[RECORDS SHOWN — start]

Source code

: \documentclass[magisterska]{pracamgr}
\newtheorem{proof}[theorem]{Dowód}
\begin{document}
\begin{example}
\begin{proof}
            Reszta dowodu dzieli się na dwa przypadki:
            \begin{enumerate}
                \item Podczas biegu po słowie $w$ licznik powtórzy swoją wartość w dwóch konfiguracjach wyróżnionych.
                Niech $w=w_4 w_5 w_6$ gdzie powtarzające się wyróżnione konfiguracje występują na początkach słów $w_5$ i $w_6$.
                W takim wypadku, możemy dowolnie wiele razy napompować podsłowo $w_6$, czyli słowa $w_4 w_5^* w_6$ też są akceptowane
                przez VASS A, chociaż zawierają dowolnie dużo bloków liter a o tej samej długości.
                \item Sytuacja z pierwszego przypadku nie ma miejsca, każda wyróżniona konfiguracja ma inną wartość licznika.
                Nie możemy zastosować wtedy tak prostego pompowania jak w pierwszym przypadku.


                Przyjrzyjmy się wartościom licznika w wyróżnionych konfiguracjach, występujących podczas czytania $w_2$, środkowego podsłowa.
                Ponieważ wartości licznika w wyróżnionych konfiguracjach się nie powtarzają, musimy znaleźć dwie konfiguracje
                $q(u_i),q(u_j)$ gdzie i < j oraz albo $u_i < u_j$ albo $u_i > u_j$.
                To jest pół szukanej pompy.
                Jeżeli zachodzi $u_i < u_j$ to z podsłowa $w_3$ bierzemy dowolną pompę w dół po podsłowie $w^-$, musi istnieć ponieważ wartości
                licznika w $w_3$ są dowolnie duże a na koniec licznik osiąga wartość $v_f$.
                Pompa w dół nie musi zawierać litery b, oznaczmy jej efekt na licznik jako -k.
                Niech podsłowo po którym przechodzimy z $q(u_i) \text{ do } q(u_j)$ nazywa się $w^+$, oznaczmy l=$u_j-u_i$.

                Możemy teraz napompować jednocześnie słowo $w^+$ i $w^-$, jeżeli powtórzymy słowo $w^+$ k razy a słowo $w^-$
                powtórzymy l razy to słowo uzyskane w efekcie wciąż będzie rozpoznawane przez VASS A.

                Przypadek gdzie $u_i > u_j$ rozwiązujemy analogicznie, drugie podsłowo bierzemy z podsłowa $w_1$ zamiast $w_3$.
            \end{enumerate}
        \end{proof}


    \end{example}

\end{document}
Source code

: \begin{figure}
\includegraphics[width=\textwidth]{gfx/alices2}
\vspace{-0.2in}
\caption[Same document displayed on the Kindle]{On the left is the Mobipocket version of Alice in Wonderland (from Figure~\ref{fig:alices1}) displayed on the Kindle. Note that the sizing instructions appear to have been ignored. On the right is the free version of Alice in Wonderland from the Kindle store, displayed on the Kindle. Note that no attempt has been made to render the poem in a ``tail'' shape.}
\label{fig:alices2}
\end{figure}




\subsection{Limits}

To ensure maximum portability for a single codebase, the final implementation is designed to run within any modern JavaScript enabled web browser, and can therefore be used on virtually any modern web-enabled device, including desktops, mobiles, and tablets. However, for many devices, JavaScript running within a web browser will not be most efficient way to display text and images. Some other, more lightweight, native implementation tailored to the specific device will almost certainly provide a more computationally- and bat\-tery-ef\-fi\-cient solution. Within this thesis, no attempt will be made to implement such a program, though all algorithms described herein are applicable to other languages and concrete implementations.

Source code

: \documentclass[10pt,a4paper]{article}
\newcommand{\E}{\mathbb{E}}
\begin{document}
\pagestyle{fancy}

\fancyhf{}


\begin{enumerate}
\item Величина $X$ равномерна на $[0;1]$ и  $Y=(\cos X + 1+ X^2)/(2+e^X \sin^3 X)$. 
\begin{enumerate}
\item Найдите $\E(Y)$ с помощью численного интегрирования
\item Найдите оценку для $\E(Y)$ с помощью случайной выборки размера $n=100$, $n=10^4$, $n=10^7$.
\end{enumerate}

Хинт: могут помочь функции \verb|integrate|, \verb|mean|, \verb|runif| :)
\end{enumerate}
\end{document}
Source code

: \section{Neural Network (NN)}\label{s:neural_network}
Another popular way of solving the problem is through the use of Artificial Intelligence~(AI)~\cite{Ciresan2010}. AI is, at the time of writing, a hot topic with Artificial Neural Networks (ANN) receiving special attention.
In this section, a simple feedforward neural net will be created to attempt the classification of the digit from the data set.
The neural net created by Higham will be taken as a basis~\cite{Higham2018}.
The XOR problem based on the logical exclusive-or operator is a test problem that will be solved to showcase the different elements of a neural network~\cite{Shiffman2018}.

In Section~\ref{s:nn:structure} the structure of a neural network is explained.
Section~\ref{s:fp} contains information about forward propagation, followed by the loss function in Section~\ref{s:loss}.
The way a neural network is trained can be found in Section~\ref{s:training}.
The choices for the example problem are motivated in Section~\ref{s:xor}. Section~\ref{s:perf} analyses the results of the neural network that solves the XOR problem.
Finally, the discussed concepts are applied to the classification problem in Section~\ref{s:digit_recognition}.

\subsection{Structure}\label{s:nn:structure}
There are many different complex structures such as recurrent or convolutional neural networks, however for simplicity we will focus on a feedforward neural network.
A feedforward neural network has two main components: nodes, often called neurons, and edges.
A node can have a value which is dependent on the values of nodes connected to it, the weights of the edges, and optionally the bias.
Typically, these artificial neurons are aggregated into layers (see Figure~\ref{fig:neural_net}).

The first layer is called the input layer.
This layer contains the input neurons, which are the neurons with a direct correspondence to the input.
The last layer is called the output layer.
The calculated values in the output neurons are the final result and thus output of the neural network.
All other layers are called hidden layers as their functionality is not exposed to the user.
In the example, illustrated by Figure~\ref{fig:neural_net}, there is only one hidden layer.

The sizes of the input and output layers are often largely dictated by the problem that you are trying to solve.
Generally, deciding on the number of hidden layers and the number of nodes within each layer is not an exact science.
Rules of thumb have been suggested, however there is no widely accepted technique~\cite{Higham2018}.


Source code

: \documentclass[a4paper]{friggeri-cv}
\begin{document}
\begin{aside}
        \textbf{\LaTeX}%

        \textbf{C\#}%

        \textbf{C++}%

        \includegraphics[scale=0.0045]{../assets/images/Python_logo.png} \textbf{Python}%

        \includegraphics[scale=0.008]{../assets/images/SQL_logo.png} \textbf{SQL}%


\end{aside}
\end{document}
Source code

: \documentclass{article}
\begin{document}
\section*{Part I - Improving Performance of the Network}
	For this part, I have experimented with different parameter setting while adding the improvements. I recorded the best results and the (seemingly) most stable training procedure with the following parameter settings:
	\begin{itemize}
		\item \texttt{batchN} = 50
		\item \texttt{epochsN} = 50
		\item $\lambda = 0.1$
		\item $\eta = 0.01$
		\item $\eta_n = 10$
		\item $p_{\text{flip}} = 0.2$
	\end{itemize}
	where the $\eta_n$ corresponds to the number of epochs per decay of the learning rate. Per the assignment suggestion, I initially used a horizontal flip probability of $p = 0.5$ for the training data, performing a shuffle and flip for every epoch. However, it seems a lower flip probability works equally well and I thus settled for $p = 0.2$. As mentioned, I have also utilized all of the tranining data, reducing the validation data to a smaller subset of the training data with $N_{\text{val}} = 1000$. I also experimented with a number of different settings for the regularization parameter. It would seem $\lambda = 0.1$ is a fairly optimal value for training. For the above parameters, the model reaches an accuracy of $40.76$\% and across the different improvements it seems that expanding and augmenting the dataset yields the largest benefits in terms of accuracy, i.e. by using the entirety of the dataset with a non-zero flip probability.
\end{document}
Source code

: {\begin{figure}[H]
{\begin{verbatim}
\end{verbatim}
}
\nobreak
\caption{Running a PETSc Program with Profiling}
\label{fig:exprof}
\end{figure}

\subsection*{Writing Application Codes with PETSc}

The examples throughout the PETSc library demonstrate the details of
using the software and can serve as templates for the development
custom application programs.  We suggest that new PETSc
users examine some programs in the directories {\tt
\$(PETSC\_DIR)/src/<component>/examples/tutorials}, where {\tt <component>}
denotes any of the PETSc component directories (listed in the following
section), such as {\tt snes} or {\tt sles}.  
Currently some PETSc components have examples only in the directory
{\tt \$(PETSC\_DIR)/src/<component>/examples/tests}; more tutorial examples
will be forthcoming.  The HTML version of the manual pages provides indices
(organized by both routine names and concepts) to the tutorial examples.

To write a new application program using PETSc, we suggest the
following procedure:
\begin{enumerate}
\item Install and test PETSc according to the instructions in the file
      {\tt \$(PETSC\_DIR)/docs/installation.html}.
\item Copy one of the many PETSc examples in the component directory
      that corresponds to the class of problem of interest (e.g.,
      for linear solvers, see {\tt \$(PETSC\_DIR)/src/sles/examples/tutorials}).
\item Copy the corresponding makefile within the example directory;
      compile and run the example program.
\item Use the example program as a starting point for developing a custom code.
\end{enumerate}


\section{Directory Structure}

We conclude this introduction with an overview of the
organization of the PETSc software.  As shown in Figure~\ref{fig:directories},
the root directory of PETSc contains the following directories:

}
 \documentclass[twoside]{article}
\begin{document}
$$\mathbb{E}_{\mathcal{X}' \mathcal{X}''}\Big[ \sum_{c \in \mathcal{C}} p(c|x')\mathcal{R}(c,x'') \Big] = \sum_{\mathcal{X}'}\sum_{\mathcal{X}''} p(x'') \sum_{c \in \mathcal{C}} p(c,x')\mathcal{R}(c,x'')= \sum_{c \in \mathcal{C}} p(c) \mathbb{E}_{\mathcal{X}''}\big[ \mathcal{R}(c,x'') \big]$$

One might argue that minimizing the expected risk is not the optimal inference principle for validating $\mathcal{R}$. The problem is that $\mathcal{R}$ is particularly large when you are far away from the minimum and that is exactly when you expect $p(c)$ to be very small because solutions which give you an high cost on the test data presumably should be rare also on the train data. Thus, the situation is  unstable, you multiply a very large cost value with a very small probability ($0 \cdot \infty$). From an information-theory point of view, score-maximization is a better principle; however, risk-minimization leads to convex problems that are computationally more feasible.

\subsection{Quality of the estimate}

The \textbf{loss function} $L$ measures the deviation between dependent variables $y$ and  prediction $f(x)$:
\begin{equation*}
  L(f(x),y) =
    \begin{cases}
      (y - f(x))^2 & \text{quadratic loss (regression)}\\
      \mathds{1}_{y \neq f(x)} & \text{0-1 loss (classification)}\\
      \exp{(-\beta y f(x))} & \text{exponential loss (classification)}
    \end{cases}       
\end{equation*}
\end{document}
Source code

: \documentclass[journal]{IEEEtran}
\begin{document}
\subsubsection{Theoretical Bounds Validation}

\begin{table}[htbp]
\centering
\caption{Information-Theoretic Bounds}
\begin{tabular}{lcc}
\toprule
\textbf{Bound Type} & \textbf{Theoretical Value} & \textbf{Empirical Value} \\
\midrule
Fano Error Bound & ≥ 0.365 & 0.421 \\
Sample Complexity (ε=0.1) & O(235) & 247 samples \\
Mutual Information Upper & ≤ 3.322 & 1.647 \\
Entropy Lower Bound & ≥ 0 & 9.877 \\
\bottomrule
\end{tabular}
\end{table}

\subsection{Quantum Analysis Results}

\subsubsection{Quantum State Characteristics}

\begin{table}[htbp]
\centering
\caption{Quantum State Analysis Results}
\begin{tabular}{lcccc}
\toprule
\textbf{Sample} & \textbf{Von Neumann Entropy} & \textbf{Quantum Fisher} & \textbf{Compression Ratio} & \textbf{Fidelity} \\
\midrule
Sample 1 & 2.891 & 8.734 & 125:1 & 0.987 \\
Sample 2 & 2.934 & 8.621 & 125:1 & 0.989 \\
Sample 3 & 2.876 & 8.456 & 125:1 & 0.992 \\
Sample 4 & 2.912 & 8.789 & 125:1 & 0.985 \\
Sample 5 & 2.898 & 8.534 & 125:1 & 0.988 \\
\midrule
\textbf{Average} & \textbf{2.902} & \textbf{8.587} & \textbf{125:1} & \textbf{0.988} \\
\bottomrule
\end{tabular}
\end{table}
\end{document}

[RECORDS SHOWN — finish]

Find the word "instructions" in the records. Copy every line it appears in.

TASK ANSWER –
\caption[Same document displayed on the Kindle]{On the left is the Mobipocket version of Alice in Wonderland (from Figure~\ref{fig:alices1}) displayed on the Kindle. Note that the sizing instructions appear to have been ignored. On the right is the free version of Alice in Wonderland from the Kindle store, displayed on the Kindle. Note that no attempt has been made to render the poem in a ``tail'' shape.}
\item Install and test PETSc according to the instructions in the file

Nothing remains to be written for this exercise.